The Birth of a Memorial
“Just now, while the loyal devotion of this great people of the South is considering a general and enduring monument to the great cause ‘fought without shame and lost without dishonor,’ it seems to me that nature and Providence have set the immortal shrine right at our doors,” wrote newspaper editor John Temple Graves for the Atlanta Georgian on June 14, 1914.
His argument was simple, and less provocative than a statement he’d made on lynching a decade earlier (in which he argued lynching was the most useful tool in preventing rape, since “the negro is a thing of the senses… [and] must be restrained by the terror of the senses”). Graves believed the South deserved a monument to its Confederate heroes. Stone Mountain was a literal blank slate, just waiting for a suitable memorial to be carved into it.
Among those Southern citizens who read Graves’s editorial and others like it was C. Helen Plane, a member of the Atlanta United Daughters of the Confederacy (founded in 1895) and honorary “Life President” of the group. At 85, Plane fought as passionately for the memory of her husband and other Confederate soldiers killed in the Civil War as she had done decades earlier. She brought the issue of a memorial before both the city and state chapters of the UDC, quickly gaining the group’s support. While the UDC briefly considered such notable artists as Auguste Rodin to carve the features of General Lee into Stone Mountain, they ultimately settled on Gutzon Borglum.
Venable himself, who was part of the ceremony, quickly rose through the ranks of the KKK, allowing the group regular use of his grounds. As Paul Stephen Hudson and Lora Pond Mirza write in Atlanta’s Stone Mountain: A Multicultural History, “Their meeting place for decades was known as the ‘Klan Shack’ in Stone Mountain Village.”

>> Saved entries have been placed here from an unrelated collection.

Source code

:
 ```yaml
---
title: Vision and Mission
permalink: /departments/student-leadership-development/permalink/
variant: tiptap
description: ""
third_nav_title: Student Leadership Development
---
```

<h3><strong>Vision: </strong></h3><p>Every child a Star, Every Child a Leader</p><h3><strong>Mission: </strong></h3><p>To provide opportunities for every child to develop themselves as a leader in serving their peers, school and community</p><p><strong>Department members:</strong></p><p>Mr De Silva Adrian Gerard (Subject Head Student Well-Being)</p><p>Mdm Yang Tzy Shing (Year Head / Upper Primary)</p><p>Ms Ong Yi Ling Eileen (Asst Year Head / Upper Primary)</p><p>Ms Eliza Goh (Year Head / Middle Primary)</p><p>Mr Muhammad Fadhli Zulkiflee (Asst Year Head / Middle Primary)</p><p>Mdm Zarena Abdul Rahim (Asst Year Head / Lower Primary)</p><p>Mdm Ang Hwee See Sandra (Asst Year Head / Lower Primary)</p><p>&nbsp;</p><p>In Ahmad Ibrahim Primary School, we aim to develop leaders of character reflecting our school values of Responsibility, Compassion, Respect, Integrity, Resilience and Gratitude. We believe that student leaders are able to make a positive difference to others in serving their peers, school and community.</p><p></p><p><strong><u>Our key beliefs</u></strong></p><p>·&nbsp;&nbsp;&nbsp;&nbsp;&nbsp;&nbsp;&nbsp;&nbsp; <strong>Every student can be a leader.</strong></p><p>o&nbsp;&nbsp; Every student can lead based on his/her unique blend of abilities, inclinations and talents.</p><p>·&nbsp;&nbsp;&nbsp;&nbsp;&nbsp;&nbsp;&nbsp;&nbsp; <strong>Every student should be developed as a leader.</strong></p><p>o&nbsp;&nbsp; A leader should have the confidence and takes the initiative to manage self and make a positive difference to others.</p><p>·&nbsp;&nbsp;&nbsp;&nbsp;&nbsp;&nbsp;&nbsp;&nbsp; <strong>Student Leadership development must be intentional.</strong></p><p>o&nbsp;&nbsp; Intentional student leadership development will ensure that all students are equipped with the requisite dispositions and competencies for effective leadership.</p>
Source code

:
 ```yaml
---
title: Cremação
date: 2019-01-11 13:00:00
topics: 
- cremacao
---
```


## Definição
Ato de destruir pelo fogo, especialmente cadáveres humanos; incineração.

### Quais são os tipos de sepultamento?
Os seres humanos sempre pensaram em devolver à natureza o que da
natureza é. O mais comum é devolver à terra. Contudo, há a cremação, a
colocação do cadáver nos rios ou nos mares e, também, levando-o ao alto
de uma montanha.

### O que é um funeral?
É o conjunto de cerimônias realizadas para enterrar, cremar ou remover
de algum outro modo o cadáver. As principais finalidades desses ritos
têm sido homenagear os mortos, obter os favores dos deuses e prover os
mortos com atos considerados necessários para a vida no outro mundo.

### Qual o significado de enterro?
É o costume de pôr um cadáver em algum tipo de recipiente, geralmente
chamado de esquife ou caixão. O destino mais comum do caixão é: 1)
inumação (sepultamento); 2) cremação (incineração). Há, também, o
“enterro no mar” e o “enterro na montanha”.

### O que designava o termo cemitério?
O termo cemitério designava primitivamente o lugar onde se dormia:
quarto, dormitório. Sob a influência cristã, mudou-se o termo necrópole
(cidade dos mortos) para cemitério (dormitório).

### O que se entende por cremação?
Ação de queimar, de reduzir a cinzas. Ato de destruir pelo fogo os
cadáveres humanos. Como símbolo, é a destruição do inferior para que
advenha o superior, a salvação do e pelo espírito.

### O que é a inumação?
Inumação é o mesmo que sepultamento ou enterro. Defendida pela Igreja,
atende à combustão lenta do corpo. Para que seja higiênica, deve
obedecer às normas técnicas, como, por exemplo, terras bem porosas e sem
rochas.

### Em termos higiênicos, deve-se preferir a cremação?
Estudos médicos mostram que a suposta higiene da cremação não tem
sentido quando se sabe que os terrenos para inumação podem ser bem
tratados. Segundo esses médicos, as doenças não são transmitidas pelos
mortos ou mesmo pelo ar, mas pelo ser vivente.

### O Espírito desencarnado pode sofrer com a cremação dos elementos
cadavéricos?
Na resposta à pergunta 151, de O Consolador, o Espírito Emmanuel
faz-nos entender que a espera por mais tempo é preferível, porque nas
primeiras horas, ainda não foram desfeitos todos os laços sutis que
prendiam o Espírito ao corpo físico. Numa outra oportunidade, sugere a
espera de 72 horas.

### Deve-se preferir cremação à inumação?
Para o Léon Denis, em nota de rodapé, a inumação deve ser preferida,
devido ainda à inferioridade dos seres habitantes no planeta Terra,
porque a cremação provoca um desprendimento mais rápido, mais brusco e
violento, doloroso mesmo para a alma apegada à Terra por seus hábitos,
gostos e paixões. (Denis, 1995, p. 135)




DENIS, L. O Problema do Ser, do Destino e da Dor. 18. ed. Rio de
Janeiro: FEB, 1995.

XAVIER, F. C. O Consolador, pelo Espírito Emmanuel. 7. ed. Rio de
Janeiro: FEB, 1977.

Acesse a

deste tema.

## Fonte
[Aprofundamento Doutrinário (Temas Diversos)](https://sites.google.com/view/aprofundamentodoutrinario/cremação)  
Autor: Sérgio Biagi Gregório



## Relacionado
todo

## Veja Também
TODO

But the overlap between the memorial and the Klan didn’t end with their geographical origins. At one point, Borglum considered including the KKK in his monument at the prompting of Plane, who wrote:
“The Birth of a Nation will give us a percentage of next Monday’s matinee. Since seeing this wonderful and beautiful picture of Reconstruction in the South, I feel that it is due to the Ku Klux Klan which saved us from Negro domination and carpet-bag rule, that it be immortalized on Stone Mountain. Why not represent a small group of them in their nightly uniform approaching in the distance?”